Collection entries

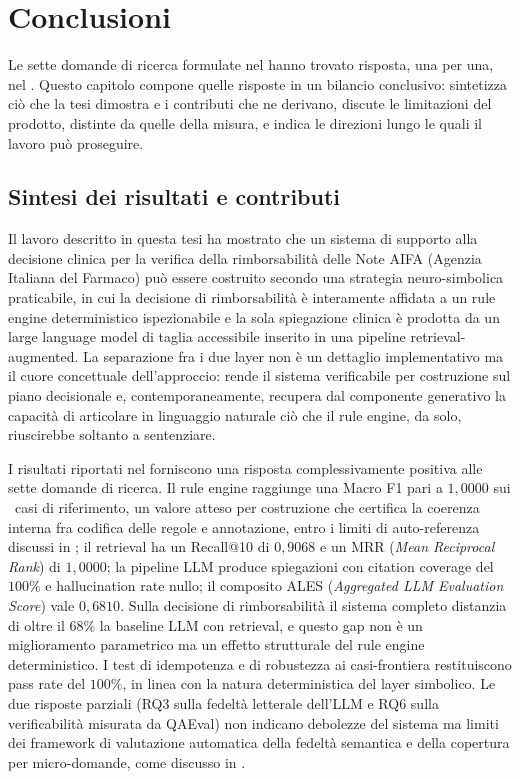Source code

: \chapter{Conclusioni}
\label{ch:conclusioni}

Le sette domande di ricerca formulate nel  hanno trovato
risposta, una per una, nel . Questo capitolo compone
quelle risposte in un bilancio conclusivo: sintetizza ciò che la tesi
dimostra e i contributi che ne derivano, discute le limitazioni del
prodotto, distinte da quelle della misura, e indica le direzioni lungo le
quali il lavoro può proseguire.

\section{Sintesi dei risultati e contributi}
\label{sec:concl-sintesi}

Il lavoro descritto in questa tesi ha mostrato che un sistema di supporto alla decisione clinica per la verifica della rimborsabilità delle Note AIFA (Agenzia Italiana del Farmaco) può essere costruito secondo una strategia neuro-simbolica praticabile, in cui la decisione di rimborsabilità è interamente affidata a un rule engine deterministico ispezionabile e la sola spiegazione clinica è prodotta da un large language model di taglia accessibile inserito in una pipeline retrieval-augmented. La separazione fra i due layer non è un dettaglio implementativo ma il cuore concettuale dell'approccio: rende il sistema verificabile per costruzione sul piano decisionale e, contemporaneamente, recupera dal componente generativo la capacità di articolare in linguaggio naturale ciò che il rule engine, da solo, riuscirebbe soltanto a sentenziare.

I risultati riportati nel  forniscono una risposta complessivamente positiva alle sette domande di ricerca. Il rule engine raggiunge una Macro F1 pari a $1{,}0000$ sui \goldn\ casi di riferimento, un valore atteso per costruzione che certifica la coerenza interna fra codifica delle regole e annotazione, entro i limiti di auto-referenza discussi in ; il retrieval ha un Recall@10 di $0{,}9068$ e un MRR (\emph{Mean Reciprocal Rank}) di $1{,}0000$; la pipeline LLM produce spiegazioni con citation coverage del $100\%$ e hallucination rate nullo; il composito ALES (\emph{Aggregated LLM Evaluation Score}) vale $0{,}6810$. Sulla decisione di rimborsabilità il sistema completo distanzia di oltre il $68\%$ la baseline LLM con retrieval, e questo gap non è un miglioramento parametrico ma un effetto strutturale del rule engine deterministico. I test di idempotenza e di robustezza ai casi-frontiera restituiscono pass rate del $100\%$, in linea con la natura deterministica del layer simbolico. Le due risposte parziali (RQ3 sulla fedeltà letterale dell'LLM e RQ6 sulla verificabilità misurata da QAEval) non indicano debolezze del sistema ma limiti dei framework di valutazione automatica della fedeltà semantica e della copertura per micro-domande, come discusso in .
* * *
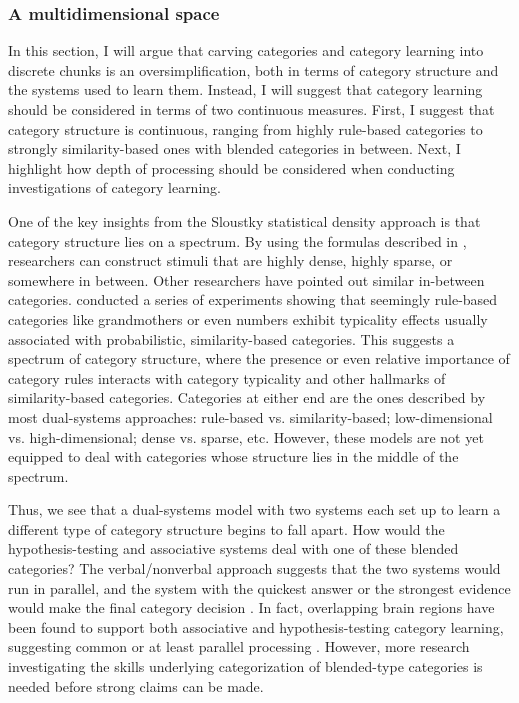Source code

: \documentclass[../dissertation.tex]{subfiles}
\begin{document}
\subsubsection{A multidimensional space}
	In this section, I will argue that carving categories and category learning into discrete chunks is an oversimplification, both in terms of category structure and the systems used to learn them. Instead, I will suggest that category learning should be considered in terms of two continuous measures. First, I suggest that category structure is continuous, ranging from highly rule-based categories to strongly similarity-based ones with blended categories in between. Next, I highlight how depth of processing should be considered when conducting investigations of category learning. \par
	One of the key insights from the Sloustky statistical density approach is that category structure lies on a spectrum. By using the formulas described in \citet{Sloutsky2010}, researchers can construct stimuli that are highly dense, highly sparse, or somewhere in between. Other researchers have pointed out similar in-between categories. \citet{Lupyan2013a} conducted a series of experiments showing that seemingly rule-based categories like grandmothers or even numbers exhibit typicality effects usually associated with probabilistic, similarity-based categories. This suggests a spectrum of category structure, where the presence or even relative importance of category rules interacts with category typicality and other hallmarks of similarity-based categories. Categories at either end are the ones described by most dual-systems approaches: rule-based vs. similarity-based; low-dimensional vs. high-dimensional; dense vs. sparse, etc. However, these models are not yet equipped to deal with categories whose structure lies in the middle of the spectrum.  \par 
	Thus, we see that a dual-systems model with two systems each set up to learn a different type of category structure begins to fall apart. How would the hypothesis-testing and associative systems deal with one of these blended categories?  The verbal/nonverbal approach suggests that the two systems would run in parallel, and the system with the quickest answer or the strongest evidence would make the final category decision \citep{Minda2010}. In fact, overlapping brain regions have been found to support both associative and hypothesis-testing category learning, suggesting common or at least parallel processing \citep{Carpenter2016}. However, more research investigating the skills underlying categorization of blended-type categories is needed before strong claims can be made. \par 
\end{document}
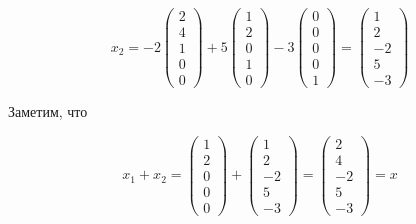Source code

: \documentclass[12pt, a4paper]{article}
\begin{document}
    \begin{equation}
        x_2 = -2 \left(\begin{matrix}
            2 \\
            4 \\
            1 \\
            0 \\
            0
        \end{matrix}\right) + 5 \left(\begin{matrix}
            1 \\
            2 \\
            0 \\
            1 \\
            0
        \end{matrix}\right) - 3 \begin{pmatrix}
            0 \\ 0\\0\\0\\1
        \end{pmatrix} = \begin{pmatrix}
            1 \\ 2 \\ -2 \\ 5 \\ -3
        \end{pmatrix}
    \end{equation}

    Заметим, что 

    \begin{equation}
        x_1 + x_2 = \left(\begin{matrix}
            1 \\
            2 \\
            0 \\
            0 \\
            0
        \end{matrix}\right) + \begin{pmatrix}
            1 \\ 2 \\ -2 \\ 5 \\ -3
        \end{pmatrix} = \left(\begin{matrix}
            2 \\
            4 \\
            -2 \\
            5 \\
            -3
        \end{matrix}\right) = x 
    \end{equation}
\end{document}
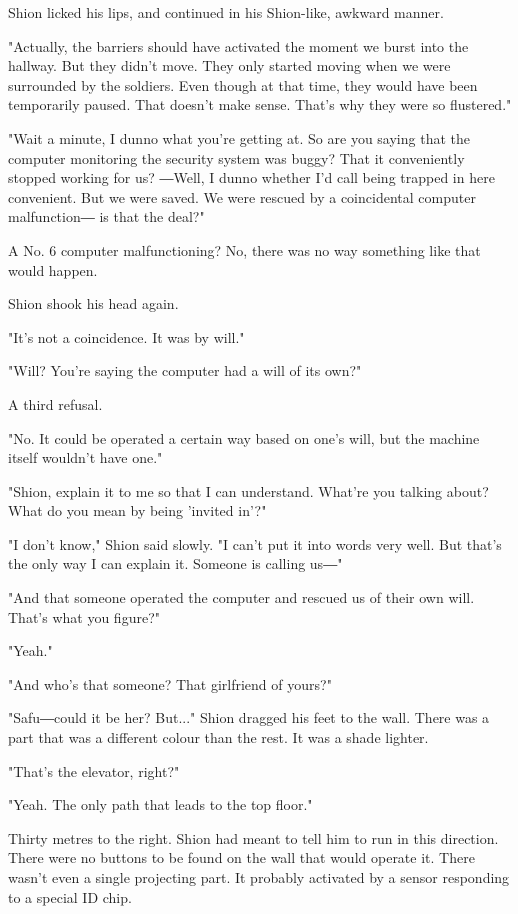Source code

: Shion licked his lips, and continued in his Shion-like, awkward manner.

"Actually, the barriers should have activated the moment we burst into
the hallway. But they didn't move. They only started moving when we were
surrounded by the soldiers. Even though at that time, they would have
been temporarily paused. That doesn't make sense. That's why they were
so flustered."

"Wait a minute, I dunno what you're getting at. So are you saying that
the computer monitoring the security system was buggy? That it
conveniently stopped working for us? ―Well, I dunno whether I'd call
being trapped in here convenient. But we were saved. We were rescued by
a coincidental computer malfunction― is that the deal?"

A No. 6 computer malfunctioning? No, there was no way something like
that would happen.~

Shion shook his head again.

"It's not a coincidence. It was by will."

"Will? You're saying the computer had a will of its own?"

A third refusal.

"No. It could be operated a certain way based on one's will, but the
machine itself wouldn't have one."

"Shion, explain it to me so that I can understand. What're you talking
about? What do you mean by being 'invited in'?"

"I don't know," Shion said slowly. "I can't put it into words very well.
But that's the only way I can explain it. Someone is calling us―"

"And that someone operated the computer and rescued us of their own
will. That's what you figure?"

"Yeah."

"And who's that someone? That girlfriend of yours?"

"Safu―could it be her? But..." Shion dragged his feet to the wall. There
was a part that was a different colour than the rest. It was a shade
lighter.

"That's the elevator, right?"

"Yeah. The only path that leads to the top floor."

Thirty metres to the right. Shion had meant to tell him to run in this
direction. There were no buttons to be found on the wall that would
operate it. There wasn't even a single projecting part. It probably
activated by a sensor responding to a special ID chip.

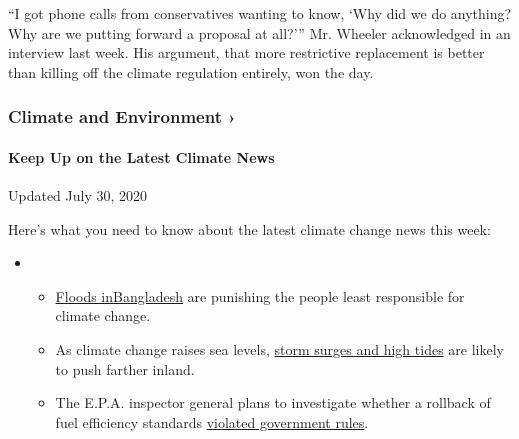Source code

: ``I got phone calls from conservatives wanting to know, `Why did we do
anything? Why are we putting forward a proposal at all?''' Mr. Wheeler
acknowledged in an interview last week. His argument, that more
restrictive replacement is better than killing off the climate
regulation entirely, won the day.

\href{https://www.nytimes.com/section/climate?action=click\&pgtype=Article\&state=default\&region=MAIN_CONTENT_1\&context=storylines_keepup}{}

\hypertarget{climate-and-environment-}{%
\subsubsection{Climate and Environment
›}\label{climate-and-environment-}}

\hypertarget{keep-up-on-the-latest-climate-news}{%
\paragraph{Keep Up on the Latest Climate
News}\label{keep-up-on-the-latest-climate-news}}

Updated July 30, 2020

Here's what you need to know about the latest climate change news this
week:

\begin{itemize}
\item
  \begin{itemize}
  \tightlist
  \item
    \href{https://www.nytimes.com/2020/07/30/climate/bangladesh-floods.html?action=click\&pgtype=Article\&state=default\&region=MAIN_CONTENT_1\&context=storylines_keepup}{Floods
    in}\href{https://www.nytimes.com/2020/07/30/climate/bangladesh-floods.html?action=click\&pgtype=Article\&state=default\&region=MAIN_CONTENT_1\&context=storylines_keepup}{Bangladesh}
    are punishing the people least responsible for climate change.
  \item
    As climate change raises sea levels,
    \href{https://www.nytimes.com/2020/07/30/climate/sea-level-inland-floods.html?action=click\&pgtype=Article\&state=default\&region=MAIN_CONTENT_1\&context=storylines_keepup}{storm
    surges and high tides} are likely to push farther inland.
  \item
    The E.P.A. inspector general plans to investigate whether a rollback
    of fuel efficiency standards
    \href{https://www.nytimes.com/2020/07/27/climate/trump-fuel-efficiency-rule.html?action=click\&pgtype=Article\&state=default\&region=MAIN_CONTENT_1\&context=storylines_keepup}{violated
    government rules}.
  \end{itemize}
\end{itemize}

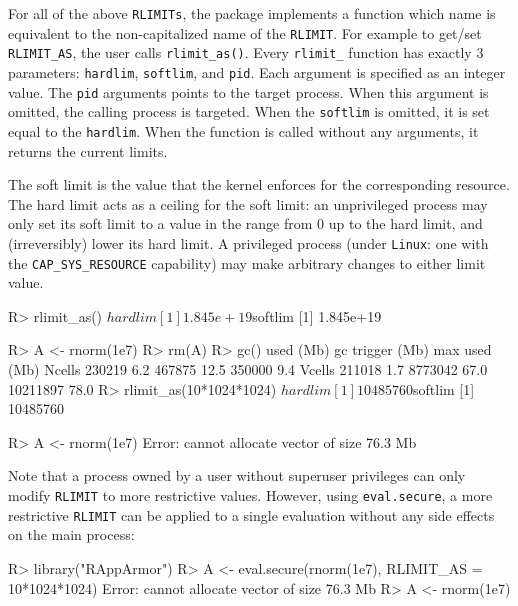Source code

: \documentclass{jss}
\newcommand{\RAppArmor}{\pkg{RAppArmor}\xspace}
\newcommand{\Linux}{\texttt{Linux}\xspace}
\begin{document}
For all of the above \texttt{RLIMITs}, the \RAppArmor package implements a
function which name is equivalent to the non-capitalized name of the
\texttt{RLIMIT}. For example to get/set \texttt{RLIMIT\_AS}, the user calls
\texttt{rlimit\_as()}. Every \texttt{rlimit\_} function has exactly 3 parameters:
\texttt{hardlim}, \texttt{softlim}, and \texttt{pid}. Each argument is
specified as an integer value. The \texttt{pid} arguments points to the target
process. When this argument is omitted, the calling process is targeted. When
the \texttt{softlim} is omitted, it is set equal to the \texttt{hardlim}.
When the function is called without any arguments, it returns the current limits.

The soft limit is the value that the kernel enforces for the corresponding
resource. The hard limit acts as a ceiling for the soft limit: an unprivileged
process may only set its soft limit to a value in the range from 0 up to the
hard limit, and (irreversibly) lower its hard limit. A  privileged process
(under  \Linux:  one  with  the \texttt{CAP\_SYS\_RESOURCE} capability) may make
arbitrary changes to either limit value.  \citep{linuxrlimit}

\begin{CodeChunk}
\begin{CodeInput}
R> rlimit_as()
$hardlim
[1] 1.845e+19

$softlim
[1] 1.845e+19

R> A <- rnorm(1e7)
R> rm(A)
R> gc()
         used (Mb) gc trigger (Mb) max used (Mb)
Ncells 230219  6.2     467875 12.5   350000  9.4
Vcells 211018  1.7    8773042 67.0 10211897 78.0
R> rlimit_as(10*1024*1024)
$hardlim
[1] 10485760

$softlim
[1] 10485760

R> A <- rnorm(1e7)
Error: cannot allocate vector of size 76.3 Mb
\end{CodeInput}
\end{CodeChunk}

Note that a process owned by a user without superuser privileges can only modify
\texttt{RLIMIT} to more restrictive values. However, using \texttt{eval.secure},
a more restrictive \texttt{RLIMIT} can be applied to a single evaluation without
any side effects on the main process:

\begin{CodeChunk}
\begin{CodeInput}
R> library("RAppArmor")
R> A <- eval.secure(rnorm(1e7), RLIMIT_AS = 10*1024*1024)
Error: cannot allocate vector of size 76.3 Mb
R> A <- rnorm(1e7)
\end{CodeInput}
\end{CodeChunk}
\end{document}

WHAT TO PRODUCE>
Count how many lines of the entries include the string "fuel". The number is the entire answer.

WRITTEN RESPONSE>
2